The U.K. is claiming a to be ahead of the U.S. in work to integrate its fifth-generation F-35 to be interoperable with other military assets.

The U.K. defense ministry has contracted BAE Systems to carry out simulation work on how well the F-35 will operate and communicate with a number of U.K. platforms including the Eurofighter Typhoon, the U.K.’s fleet of Boeing E-3D Sentry airborne early warning aircraft and the Type 45 anti-air destroyer.

“In the main SDD (System Development and Demonstration) program there is a level of interoperability work, paper testing, lining up different interoperability standards so we make sure those are compatible, but the U.K. wanted to do more end-to-end to prove capabilities,” explained Tony Hall, BAE’s ship and air systems integration manager on the F-35.

Using a collection of four F-35 cockpit simulators located at BAE Systems’ Samlesbury facility, BAE Systems have linked in simulators for the Type 45. They also have networked to U.K. defense ministry simulators for the Sentry. The company has also been investigating the sharing of data between F-35s.

BAE has already completed the first phase of testing, and is now moving into the second, which will integrate mission planning. Eventually the testing will broaden to ensure the aircraft can operate with a range of foreign coalition platforms.

Hall said the U.K. was leading the way in terms of interoperability testing as its smaller fleet of aircraft made the issue more acute than in the U.S.

“They [the U.S] haven’t gone to this level of interoperability testing,” Hall said.
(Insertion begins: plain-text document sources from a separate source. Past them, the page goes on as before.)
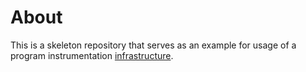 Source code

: About
=====

This is a skeleton repository that serves as an example for usage of a program
instrumentation [infrastructure](http://github.com/vusec/instrumentation-infra).
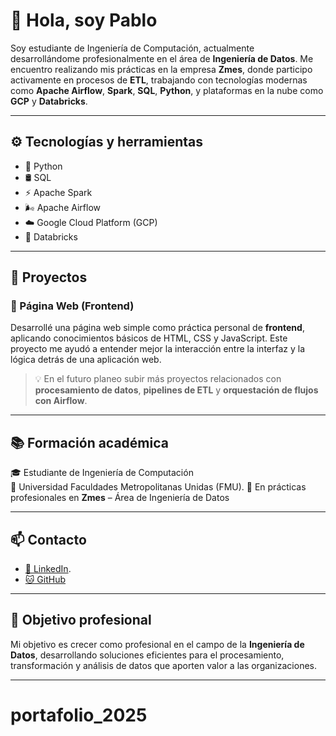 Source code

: # 👋 Hola, soy Pablo

Soy estudiante de Ingeniería de Computación, actualmente desarrollándome profesionalmente en el área de **Ingeniería de Datos**. Me encuentro realizando mis prácticas en la empresa **Zmes**, donde participo activamente en procesos de **ETL**, trabajando con tecnologías modernas como **Apache Airflow**, **Spark**, **SQL**, **Python**, y plataformas en la nube como **GCP** y **Databricks**.

---

## ⚙️ Tecnologías y herramientas

- 🐍 Python  
- 🛢️ SQL  
- ⚡ Apache Spark  
- 🌬️ Apache Airflow  
- ☁️ Google Cloud Platform (GCP)  
- 🧪 Databricks  

---

## 📁 Proyectos

### 🔹 Página Web (Frontend)
Desarrollé una página web simple como práctica personal de **frontend**, aplicando conocimientos básicos de HTML, CSS y JavaScript. Este proyecto me ayudó a entender mejor la interacción entre la interfaz y la lógica detrás de una aplicación web.

> 💡 En el futuro planeo subir más proyectos relacionados con **procesamiento de datos**, **pipelines de ETL** y **orquestación de flujos con Airflow**.

---

## 📚 Formación académica

🎓 Estudiante de Ingeniería de Computación  
🏫 Universidad Faculdades Metropolitanas Unidas (FMU).
📍 En prácticas profesionales en **Zmes** – Área de Ingeniería de Datos

---

## 📫 Contacto

- [🔗 LinkedIn](https://linkedin.com/in/pablobrianpv). 
- [🐱 GitHub](https://github.com/Brian2994)

---

## 🚀 Objetivo profesional

Mi objetivo es crecer como profesional en el campo de la **Ingeniería de Datos**, desarrollando soluciones eficientes para el procesamiento, transformación y análisis de datos que aporten valor a las organizaciones.

---

# portafolio_2025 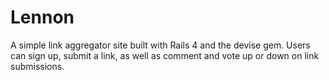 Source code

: # Lennon

A simple link aggregator site built with Rails 4 and the devise gem. Users can sign up, submit a link, as well as comment and vote up or down on link submissions.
He said there was recognition that the Link 16 system was not a stealthy method of communication between the two aircraft and there was exploration of other data link options including those being studied in the U.S.

"There are other technologies being developed within the U.K. and [elsewhere] that are looking at how that is going to be addressed. Some work has already begun with the F-22 in that area, and the U.K. is fully ingrained into developing those new pieces. They are not reliant on Link 16 and the work on JTRS [Joint Tactical Radio System] involves a lot of the key technologies,” said Mark Bowman, BAE’s chief test pilot.

Some limited testing has already taken place with the real hardware too.

A recent series of flight trials undertaken in May, involving the U.K. Royal Air Force’s flight test unit, 41 Squadron out in the U.S. saw them flying their Typhoons with an Edwards AFB, California-based F-35B. According to the U.K. defense ministry the limited trials tested the ability to send real-time situational awareness and targeting messages over the Link 16 data link.

According to a report in the ministry’s Desider in-house magazine, “the test results proved significant capability between the two aircraft types and hinted at the potential for capability growth between the two complementary aircraft types.”

Hall was not permitted to reveal how much the defense ministry work was worth, but said it was commensurate with the high-risk work that interoperability between the F-35 and U.K. platforms had been deemed.